На самом деле, однако, здесь, в этой зощенковской повести, присутствуют все — все до единого — элементы его прежней, как выражается Чуковский, «пряной, узорчатой, причудливо комической речи»:

Подумаешь, великие дела произошли в столь мелком возрасте...

Но раз такой исключительный момент, это допустимо...

Может быть, все остальные поэты бодрыми голосами напевали торжественные гимны природе?..

Нечто декадентское в его лице...

Нет, теперь я добродушно взираю на все, что вокруг меня происходит, — я даже не имею привычки анализировать чужие поступки и не вижу особой радости разбираться в чужих делах...

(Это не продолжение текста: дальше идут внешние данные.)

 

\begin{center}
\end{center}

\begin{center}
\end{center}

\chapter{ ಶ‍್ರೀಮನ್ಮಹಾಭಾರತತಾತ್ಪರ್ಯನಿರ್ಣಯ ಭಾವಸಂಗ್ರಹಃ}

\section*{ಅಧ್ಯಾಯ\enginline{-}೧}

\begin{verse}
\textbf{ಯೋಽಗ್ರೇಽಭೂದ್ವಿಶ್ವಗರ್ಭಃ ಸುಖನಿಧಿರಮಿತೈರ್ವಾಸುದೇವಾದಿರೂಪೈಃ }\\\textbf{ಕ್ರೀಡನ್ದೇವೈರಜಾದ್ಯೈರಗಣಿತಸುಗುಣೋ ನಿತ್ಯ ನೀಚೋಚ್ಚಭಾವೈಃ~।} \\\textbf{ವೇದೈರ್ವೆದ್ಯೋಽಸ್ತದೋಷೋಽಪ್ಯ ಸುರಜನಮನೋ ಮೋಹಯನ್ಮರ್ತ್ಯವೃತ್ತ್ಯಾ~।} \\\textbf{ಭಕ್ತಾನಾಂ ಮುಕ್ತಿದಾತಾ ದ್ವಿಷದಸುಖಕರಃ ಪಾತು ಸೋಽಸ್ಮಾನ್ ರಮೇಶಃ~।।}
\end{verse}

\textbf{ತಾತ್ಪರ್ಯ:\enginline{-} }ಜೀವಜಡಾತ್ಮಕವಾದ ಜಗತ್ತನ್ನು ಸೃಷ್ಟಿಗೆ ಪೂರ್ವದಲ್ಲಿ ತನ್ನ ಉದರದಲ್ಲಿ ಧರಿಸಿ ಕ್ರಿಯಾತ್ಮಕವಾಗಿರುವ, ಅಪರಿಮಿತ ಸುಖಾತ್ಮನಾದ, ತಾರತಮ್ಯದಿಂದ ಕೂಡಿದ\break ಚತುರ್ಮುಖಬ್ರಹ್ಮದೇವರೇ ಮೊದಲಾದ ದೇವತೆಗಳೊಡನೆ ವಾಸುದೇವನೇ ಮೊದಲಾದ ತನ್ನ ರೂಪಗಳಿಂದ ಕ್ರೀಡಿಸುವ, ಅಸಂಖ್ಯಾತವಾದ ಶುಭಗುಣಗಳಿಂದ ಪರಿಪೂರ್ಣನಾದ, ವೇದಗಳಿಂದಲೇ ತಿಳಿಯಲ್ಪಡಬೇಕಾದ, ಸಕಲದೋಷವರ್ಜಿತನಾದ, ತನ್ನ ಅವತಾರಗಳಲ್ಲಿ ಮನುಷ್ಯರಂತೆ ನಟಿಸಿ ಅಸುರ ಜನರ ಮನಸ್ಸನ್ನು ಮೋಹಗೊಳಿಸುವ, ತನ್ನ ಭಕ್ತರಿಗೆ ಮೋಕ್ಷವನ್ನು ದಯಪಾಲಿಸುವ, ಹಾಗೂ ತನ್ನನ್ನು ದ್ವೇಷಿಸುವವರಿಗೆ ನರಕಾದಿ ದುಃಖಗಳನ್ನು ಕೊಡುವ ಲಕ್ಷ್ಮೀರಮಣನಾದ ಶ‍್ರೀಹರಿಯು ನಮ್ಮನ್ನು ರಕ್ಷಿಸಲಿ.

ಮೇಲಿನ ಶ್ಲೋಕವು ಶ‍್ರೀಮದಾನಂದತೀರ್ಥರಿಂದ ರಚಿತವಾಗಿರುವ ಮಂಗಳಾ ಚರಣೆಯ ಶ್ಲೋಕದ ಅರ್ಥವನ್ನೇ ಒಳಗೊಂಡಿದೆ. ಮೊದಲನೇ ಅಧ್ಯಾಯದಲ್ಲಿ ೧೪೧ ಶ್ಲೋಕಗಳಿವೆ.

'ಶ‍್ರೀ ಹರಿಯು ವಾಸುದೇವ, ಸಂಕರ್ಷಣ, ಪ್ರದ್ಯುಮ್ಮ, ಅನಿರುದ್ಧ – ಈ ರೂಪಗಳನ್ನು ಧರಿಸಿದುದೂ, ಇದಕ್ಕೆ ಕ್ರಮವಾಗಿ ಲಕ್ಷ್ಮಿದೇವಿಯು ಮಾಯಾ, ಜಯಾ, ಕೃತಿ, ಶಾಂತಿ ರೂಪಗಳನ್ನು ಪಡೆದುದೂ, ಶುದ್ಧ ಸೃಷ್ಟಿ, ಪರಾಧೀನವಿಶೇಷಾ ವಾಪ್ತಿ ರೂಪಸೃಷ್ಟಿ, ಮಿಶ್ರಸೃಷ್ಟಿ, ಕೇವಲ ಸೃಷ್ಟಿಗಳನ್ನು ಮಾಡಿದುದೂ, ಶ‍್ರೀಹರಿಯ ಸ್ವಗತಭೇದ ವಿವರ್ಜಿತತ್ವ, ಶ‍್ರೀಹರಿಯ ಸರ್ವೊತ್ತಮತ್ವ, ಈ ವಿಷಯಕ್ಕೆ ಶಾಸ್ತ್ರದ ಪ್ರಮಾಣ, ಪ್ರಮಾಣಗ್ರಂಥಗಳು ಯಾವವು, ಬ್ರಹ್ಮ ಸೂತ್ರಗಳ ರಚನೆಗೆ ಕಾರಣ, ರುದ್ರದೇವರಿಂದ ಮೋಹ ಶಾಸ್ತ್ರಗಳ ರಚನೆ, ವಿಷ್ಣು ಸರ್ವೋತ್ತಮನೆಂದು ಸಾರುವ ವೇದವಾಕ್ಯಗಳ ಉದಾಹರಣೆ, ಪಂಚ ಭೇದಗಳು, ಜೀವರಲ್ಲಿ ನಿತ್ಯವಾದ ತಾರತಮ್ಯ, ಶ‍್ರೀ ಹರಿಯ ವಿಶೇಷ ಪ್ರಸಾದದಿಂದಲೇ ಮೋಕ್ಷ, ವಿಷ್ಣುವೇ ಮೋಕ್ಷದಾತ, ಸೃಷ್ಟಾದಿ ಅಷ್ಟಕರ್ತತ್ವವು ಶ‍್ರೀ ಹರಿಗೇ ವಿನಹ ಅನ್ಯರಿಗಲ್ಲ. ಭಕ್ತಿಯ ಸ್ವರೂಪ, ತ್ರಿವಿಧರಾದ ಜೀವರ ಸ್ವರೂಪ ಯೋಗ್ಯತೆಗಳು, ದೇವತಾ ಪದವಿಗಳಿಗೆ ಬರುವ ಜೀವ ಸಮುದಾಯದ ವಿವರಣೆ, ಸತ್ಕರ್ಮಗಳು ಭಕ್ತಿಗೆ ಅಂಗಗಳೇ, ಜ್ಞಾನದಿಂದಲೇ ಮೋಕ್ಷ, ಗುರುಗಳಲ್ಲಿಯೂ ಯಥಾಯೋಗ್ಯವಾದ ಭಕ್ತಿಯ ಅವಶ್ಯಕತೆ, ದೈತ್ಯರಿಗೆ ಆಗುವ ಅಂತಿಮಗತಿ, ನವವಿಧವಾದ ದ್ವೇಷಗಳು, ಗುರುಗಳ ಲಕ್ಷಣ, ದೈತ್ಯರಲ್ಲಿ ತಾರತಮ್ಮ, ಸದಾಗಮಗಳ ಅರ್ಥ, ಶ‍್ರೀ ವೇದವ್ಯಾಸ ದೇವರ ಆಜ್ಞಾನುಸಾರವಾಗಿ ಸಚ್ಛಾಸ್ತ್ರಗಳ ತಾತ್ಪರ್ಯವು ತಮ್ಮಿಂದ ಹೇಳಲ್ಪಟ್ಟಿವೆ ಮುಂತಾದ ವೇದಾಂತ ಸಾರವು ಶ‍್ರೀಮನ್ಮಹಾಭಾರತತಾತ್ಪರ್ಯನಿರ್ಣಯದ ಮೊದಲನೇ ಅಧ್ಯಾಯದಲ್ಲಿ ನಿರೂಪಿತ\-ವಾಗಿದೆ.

Все время речь идет о Николае, об отречении, о здоровье того или иного члена царской семьи. О самочувствии супруги. И о всяких придворных делах и поступках...

Она выкормила этого тигра. И теперь на правах матери находится с ним в одной клетке...

Я начинаю понимать, что такое звери. И в чем у них разница с людьми...

Не слишком ли это мелкое объяснение в плане исторических событий?..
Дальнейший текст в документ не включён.